_Task to complete:_
All of the data that follows should be given again exactly, without its images.

[Entries supplied]

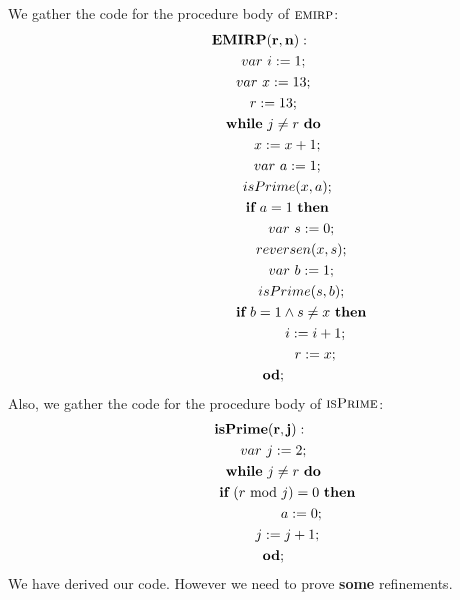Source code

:\documentclass[a4paper,12pt,fleqn]{scrartcl}
\newcommand{\var}{\textrm{$var$ }}
\newcommand{\emirp}{\textsc{emirp}\xspace}
\newcommand{\isPrime}{\textsc{isPrime}\xspace}
\begin{document}
We gather the code for the procedure body of $\emirp$:
\begin{gather*}
  \mathbf{EMIRP(r,n):}\\
  \qquad \var i\Ass 1;\\
  \qquad \var x\Ass 13;\\
  \qquad r\Ass 13;\\
  \qquad \WHILE~j\neq r~\DO\\
  \qquad \qquad x\Ass {x+1};\\
  \qquad \qquad \var a\Ass 1;\\
  \qquad \qquad isPrime(x,a);\\
  \qquad \qquad \IF~a=1~\THEN\\
  \qquad \qquad \qquad \var s\Ass 0;\\
  \qquad \qquad \qquad reversen(x,s);\\
  \qquad \qquad \qquad \var b\Ass 1;\\
  \qquad \qquad \qquad isPrime(s,b);\\
  \qquad \qquad \qquad \IF~b=1\And s\neq x~\THEN\\
  \qquad \qquad \qquad \qquad i\Ass {i+1};\\
  \qquad \qquad \qquad \qquad r\Ass x;\\
  \qquad \OD;
\end{gather*}
Also, we gather the code for the procedure body of $\isPrime$:
\begin{gather*}
  \mathbf{isPrime(r,j):}\\
  \qquad \var j\Ass 2;\\
  \qquad \WHILE~j\neq r~\DO\\
  \qquad \qquad \IF~(r \textrm{ mod }j)=0~\THEN\\
  \qquad \qquad \qquad a\Ass 0;\\
  \qquad \qquad j\Ass {j+1};\\
  \qquad \OD;\\
\end{gather*}
We have derived our code. However we need to prove \textbf{\color{blue}some }\color{black} refinements.
\end{document}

[/Entries supplied]

_Answer for this exercise:_
Source code

:\documentclass[a4paper,12pt,fleqn]{scrartcl}
\newcommand{\var}{\textrm{$var$ }}
\newcommand{\emirp}{\textsc{emirp}\xspace}
\newcommand{\isPrime}{\textsc{isPrime}\xspace}
\begin{document}
We gather the code for the procedure body of $\emirp$:
\begin{gather*}
  \mathbf{EMIRP(r,n):}\\
  \qquad \var i\Ass 1;\\
  \qquad \var x\Ass 13;\\
  \qquad r\Ass 13;\\
  \qquad \WHILE~j\neq r~\DO\\
  \qquad \qquad x\Ass {x+1};\\
  \qquad \qquad \var a\Ass 1;\\
  \qquad \qquad isPrime(x,a);\\
  \qquad \qquad \IF~a=1~\THEN\\
  \qquad \qquad \qquad \var s\Ass 0;\\
  \qquad \qquad \qquad reversen(x,s);\\
  \qquad \qquad \qquad \var b\Ass 1;\\
  \qquad \qquad \qquad isPrime(s,b);\\
  \qquad \qquad \qquad \IF~b=1\And s\neq x~\THEN\\
  \qquad \qquad \qquad \qquad i\Ass {i+1};\\
  \qquad \qquad \qquad \qquad r\Ass x;\\
  \qquad \OD;
\end{gather*}
Also, we gather the code for the procedure body of $\isPrime$:
\begin{gather*}
  \mathbf{isPrime(r,j):}\\
  \qquad \var j\Ass 2;\\
  \qquad \WHILE~j\neq r~\DO\\
  \qquad \qquad \IF~(r \textrm{ mod }j)=0~\THEN\\
  \qquad \qquad \qquad a\Ass 0;\\
  \qquad \qquad j\Ass {j+1};\\
  \qquad \OD;\\
\end{gather*}
We have derived our code. However we need to prove \textbf{\color{blue}some }\color{black} refinements.
\end{document}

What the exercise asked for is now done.